SOURCE DATA: Begin

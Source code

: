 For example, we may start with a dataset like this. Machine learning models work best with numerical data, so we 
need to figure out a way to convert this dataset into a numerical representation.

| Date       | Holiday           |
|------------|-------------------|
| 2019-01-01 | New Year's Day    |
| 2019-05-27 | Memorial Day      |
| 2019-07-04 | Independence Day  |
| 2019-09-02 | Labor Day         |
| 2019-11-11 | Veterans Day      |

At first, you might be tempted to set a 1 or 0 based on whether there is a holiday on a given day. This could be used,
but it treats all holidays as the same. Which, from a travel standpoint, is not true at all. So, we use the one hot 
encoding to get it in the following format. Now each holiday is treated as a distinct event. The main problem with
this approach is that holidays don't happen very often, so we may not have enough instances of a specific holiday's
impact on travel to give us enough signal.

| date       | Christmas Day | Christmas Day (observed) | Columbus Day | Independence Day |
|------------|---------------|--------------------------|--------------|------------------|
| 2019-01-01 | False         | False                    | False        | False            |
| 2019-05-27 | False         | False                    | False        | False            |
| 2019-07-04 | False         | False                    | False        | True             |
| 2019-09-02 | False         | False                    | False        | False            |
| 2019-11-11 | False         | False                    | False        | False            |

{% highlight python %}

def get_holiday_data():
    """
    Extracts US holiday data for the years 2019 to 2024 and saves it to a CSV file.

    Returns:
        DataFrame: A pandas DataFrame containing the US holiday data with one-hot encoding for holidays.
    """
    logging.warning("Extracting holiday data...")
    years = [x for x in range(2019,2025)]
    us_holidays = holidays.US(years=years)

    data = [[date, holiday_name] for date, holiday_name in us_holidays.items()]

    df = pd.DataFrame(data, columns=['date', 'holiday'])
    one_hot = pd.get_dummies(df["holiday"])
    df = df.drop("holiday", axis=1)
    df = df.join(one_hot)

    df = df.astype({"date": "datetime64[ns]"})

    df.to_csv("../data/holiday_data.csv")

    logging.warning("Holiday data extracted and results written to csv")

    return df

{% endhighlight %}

SOURCE DATA: End

Give back the records word for word. Start at the first line, end at the line containing "2019-11-11 | Veterans", and include both.

Source code

: For example, we may start with a dataset like this. Machine learning models work best with numerical data, so we 
need to figure out a way to convert this dataset into a numerical representation.

| Date       | Holiday           |
|------------|-------------------|
| 2019-01-01 | New Year's Day    |
| 2019-05-27 | Memorial Day      |
| 2019-07-04 | Independence Day  |
| 2019-09-02 | Labor Day         |
| 2019-11-11 | Veterans Day      |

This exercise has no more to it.